* WHAT THE TASK REQUIRES *
Your task is to restate exactly the lines from the one holding "- It works with (sub-)folders, not" to the end of the entries below, inclusive.

Plain-text document sources:

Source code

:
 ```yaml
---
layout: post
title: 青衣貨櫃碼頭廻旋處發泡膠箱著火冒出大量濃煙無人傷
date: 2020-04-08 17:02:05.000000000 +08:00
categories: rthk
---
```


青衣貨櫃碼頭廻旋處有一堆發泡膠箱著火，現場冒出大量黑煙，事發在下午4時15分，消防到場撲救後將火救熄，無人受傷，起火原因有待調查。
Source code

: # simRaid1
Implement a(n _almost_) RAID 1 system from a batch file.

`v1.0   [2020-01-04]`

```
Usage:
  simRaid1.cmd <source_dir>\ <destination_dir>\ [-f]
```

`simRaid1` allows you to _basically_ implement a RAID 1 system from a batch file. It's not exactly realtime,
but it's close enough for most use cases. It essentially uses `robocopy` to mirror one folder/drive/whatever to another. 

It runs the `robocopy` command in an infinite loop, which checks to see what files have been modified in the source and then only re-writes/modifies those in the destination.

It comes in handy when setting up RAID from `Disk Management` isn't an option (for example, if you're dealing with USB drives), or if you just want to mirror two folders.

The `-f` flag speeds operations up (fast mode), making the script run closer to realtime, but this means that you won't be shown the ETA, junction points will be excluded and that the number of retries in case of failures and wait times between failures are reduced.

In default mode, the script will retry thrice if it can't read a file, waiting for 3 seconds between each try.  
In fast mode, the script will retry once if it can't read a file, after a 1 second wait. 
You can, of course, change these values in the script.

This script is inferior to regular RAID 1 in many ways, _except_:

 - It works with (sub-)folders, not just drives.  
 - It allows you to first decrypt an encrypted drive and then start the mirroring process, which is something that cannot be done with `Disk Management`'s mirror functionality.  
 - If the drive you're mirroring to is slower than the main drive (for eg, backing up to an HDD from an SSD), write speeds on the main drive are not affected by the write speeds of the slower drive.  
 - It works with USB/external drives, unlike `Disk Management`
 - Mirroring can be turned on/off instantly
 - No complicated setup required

* RESULT *
 - It works with (sub-)folders, not just drives.  
 - It allows you to first decrypt an encrypted drive and then start the mirroring process, which is something that cannot be done with `Disk Management`'s mirror functionality.  
 - If the drive you're mirroring to is slower than the main drive (for eg, backing up to an HDD from an SSD), write speeds on the main drive are not affected by the write speeds of the slower drive.  
 - It works with USB/external drives, unlike `Disk Management`
 - Mirroring can be turned on/off instantly
 - No complicated setup required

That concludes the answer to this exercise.